The history of Thailand revolves largely around the migration of what is today the Thai people from various regions. Largely the movement is thought to have come from parts of China and Vietnam (and some from even as far as northern India) and prior to this, fossils found across the region suggest small groups of indigenous people may have inhabited the land. Aside from this little is known about the region prior to the 13th century though, similar to other places in Southeast Asia, the country was heavily influenced by the culture and religions of India, starting with the Kingdom of Funan around the first century until the Khmer Empire. The centuries proceeding this were dominated by the Sukhothai Kingdom (1238-1448), and its rival, the Ayutthaya Kingdom (1351-1767). Over time, the Ayutthaya grew more powerful, subjecting the Sukhothai and dominating most of southern and central Thailand. After a Burmese invasion which held the country for two years, the region was regained by a Thai leader, Taksin, who (after going mad) was replaced by Rama I who founded the Chakri Dynasty which continues to rule the country today under a constitutional monarchy. Despite patterns in the region, the country is the only one in the region to have never experienced European colonial rule. The beloved king, Bhumibol Adulyadej, had reigned since 1946 and was the world’s longest-serving head of state. Between 2011 and 2014 the country had a female Prime Minister, Yingluck Shinawatra and since 1973, power has moved from military to civilian hands repeatedly.
Thailand is a deeply spiritual country, with 95% of the population belonging to the Theravada branch of Buddhism. Visitors will see gold-spired Buddhist stupas scattered all across the country and the country is home to the world’s largest gold Buddha. Muslims make up close to 5% of the population and are found in the southern parts of the country. Because of this many traditions and beliefs stem directly from Buddhism across the country.

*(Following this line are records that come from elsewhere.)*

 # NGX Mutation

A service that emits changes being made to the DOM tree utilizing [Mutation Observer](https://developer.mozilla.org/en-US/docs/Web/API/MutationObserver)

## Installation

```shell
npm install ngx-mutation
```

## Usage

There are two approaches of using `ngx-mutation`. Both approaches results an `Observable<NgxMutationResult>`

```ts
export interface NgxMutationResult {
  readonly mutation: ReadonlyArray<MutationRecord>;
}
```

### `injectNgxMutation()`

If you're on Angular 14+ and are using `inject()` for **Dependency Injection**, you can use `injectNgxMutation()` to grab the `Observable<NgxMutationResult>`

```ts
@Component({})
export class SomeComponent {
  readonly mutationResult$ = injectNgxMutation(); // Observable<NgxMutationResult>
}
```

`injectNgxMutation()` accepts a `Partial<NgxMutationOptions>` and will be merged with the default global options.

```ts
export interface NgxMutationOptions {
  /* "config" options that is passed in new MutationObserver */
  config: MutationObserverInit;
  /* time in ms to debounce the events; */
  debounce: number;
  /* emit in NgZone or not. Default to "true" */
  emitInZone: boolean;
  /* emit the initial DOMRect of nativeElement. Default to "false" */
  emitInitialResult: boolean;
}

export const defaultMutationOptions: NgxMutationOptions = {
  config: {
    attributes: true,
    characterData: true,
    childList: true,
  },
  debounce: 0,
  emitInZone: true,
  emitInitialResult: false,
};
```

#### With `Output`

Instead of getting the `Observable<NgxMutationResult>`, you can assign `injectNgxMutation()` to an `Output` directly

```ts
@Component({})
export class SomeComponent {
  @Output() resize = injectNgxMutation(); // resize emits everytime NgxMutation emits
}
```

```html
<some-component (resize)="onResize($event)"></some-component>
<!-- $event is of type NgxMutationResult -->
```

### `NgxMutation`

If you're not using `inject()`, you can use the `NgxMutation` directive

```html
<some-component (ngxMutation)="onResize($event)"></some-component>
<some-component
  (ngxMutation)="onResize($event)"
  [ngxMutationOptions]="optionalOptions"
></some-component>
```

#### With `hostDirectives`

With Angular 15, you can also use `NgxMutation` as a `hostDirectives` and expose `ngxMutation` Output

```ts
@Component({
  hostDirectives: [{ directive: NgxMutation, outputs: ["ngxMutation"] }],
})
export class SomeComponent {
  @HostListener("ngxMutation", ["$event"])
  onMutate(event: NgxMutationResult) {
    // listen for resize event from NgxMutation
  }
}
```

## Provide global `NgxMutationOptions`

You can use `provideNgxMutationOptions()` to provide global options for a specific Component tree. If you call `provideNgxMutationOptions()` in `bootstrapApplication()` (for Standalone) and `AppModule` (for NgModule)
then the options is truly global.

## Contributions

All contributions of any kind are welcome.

Hinduism also plays a role and can be seen particularly in art and literature. This religious influence heavily affects the value systems of Thai people and the most important values held are respect, self-control, and a non-confrontational attitude. Overly emotional public displays are not common, however, what is found often is a positive and friendly attitude, a sense of humor, and a smile. In accordance with this, a concept that is very important in Thai culture is sanuk, which is a wide-reaching idea that embodies the playfulness and sense of humor central to life in Thailand.
There is an elegance that runs through the country’s cultural life probably best embodied by Thai traditional dance, the outfits of which are enough to keep you mesmerised for hours. Thai cuisine, along with its fragrance and flavours are popular all around the world, and you can easily find some incredibly delicious dishes to try in the country of origin. Some firm favourites are Tom Yum Goong (spicy shrimp soup), Som Tum (spicy green papaya salad), Tom Kha Kai (chicken in coconut soup), Gaeng Daeng (red curry), Pad Thai (Thai style fried noodles), Khao Pad (fried rice), Pad Krapow Moo Saap (fried basil and pork), Gaeng Keow Wan Kai (green chicken curry), Yam Nua (spicy beef salad), Kai Med Ma Muang (chicken with cashew nuts). Traditionally Thai food is eaten with the hands in large and festive feasts where all gather together. The aromatic cuisine is thus matched by the warm spirit of sharing food together (perhaps one reason why the country has the largest restaurant in the world).
Despite the overarching strength and unity of Thai culture, you can see that each region has its own unique cultural and geographic features. Northern Thailand shares its border with Myanmar and Laos. This region is mountainous and filled with thick forests and river valleys and its culture is heavily influenced by Burmese culture; carrying strong influences from the historical Lanna kingdom. Northeastern Thailand, also known as Isan, is largely isolated from the rest of Thailand by a large mountain range. A Lao-speaking majority, as well as a primarily agricultural society, characterize this culturally distinct region. Southern Thailand, located on the Malay peninsula, is home to many of Thailand’s pristine beaches and resorts whose narrow landmass is home to many fishing communities. Central Thailand is the hub of the country in every sense of the word, politically, economically and culturally. It is the most populous and dominated by the ethnic Thai traditions. Wherever you are in the country, if you’re looking to fit in, simply remember to always take your shoes off, not point and keep your cool.